Mr. Abunimah, author of the 2006 book, "One Country: A Bold Proposal to End the Israeli-Palestinian Impasse," instead advocated a “democratic, decolonized one-state solution with equal rights for all.”

He’s not the only one. While a slim majority of Israelis and Palestinians still support the two-state solution in principle, the trendlines are moving against it, in some cases dramatically. According to an August poll conducted jointly by Israelis and Palestinians, a quarter of Israelis and 35 percent of Palestinians now support a one-state solution.

Since then, there are signs that settlement construction has had a further effect on public opinion among Palestinians.
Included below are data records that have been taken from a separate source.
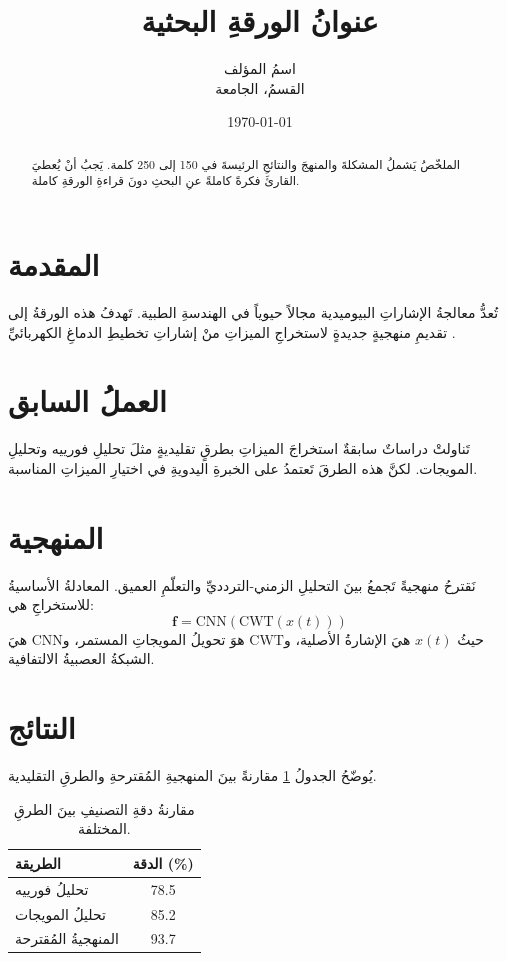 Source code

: \documentclass[12pt, a4paper]{article}
\title{عنوانُ الورقةِ البحثية}
\author{اسمُ المؤلف \\
القسمُ، الجامعة \\
\LR{author@university.edu}}
\date{\today}
\begin{document}
\maketitle

\begin{abstract}
الملخّصُ يَشملُ المشكلةَ والمنهجَ والنتائجِ الرئيسةَ في 150 إلى 250 كلمة.
يَجبُ أنْ يُعطيَ القارئَ فكرةً كاملةً عنِ البحثِ دونَ قراءةِ الورقةِ كاملة.
\end{abstract}

\section{المقدمة}
تُعدُّ معالجةُ الإشاراتِ البيوميدية\LR{} مجالاً حيوياً في الهندسةِ الطبية.
تَهدفُ هذه الورقةُ إلى تقديمِ منهجيةٍ جديدةٍ لاستخراجِ الميزاتِ منْ إشاراتِ
تخطيطِ الدماغِ الكهربائيِّ .

\section{العملُ السابق}
تَناولتْ دراساتٌ سابقةٌ استخراجَ الميزاتِ بطرقٍ تقليديةٍ مثلَ تحليلِ
فورييه وتحليلِ المويجات. لكنَّ هذه الطرقَ تَعتمدُ على الخبرةِ اليدويةِ في
اختيارِ الميزاتِ المناسبة.

\section{المنهجية}
نَقترحُ منهجيةً تَجمعُ بينَ التحليلِ الزمني-التردديِّ والتعلّمِ العميق.
المعادلةُ الأساسيةُ للاستخراجِ هي:
\begin{equation}
\mathbf{f} = \text{CNN}(\text{CWT}(x(t)))
\end{equation}
حيثُ \(x(t)\) هيَ الإشارةُ الأصلية، و\(\text{CWT}\) هوَ تحويلُ المويجاتِ
المستمر، و\(\text{CNN}\) هيَ الشبكةُ العصبيةُ الالتفافية.

\section{النتائج}
يُوضّحُ الجدولُ \ref{tab:results} مقارنةً بينَ المنهجيةِ المُقترحةِ والطرقِ التقليدية.

\begin{table}[htbp]
\caption{مقارنةُ دقةِ التصنيفِ بينَ الطرقِ المختلفة.}
\label{tab:results}
\centering
\begin{tabular}{lc}
\toprule
\textbf{الطريقة} & \textbf{الدقة (\%)} \\
\midrule
تحليلُ فورييه & 78.5 \\
تحليلُ المويجات & 85.2 \\
المنهجيةُ المُقترحة & 93.7 \\
\bottomrule
\end{tabular}
\end{table}
\end{document}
There has been a “sharp increase in the percentage of those who [believe] that the two-state solution is no longer viable due to settlement expansion from 56% three months ago to 65%,” according to a December poll by the Palestinian Center for Survey and Policy Research, a respected polling outlet in Ramallah, West Bank.

More than 8 in 10 respondents said the Obama administration had not made “serious efforts” to advance peace – despite Kerry’s year of peripatetic shuttle diplomacy in 2014.

Likewise, there’s been a dramatic drop in optimism among the Palestinian minority in Israel, which accounts for about one-fifth of the population. From 2013 to 2015, Israeli Arabs who viewed the two-state solution as possible dropped from 72 percent to just 50 percent, while it declined only slightly among Israeli Jews to 43 percent.

In his speech, Kerry implored both sides to reenergize the push for a two-state solution, insisting that “there is still a way forward if the responsible parties are willing to act.” But the subtext was an admission that the support for the blueprint itself might be fraying.